Mexico & Central America

Le « mur de Trump » illustre l’obsession états-unienne à militariser toujours plus la frontière mexicaine, indépendamment de l’évolution du nombre de traversées non autorisées. Pourtant, la fixation des débats autour du « Build the Wall » ne date pas de Trump. Entre 2010 et 2013 par exemple, les actions d’une coalition de militants, de politiques et d’experts de la sécurité de l’Arizona témoignent déjà des actes de légitimation du recours à un « mur ». Les enjeux autour de la sécurité frontalière ne portent ainsi pas seulement sur le contrôle des traversées au niveau de la ligne-frontière. Ils permettent surtout de structurer la vie politique locale et nationale, en fonction des intérêts et des agendas des acteurs coalisés.

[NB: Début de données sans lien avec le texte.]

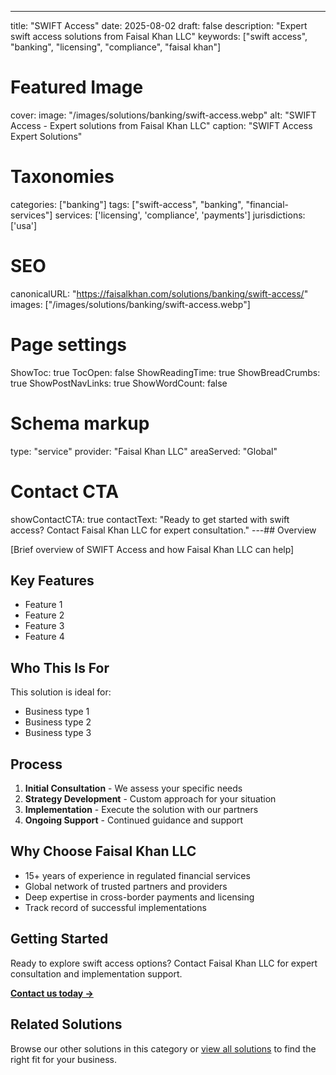 ---
title: "SWIFT Access"
date: 2025-08-02
draft: false
description: "Expert swift access solutions from Faisal Khan LLC"
keywords: ["swift access", "banking", "licensing", "compliance", "faisal khan"]

# Featured Image
cover:
    image: "/images/solutions/banking/swift-access.webp"
    alt: "SWIFT Access - Expert solutions from Faisal Khan LLC"
    caption: "SWIFT Access Expert Solutions"

# Taxonomies
categories: ["banking"]
tags: ["swift-access", "banking", "financial-services"]
services: ['licensing', 'compliance', 'payments']
jurisdictions: ['usa']

# SEO
canonicalURL: "https://faisalkhan.com/solutions/banking/swift-access/"
images: ["/images/solutions/banking/swift-access.webp"]

# Page settings
ShowToc: true
TocOpen: false
ShowReadingTime: true
ShowBreadCrumbs: true
ShowPostNavLinks: true
ShowWordCount: false

# Schema markup
type: "service"
provider: "Faisal Khan LLC"
areaServed: "Global"

# Contact CTA
showContactCTA: true
contactText: "Ready to get started with swift access? Contact Faisal Khan LLC for expert consultation."
---## Overview

[Brief overview of SWIFT Access and how Faisal Khan LLC can help]

## Key Features

- Feature 1
- Feature 2  
- Feature 3
- Feature 4

## Who This Is For

This solution is ideal for:

- Business type 1
- Business type 2
- Business type 3

## Process

1. **Initial Consultation** - We assess your specific needs
2. **Strategy Development** - Custom approach for your situation  
3. **Implementation** - Execute the solution with our partners
4. **Ongoing Support** - Continued guidance and support

## Why Choose Faisal Khan LLC

- 15+ years of experience in regulated financial services
- Global network of trusted partners and providers
- Deep expertise in cross-border payments and licensing
- Track record of successful implementations

## Getting Started

Ready to explore swift access options? Contact Faisal Khan LLC for expert consultation and implementation support.

**[Contact us today →](mailto:contact@faisalkhan.com)**

## Related Solutions

Browse our other solutions in this category or [view all solutions](/solutions/) to find the right fit for your business.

Les gouverneurs de Californie et d’Arizona ont inégalement réagi à l’annonce faite par le président Trump le 4 avril 2018 de l’envoi de soldats de la Garde Nationale à la frontière mexicaine1, en renfort aux agents de la Patrouille frontalière (Border Patrol) et des polices locales. Le gouverneur républicain de l’Arizona, Doug Ducey, s’est montré enthousiaste : « Pour combattre les flux illégaux de drogues, de trafics d’êtres humains et d’armes […] je remercie l’administration fédérale qui agit enfin pour sécuriser la frontière2 ». Le gouverneur démocrate de Californie, Jerry Brown, plus circonspect, a insisté sur les limites de cette opération : « Il ne s’agira pas de construire un nouveau mur […] ni d’arrêter des femmes et des enfants ou d’enfermer des personnes fuyant la violence […] Car ici est la vérité : il n’y a pas de vague massive de migrants se déversant en Californie3 ». Ces deux réactions montrent la dissension autour des enjeux migratoires et frontaliers aux États-Unis. Pour les anti-migrants, la frontière n’est pas suffisamment sécurisée, soumise à une « invasion4 ». Pour les opposants à la militarisation, ce déploiement est inutile.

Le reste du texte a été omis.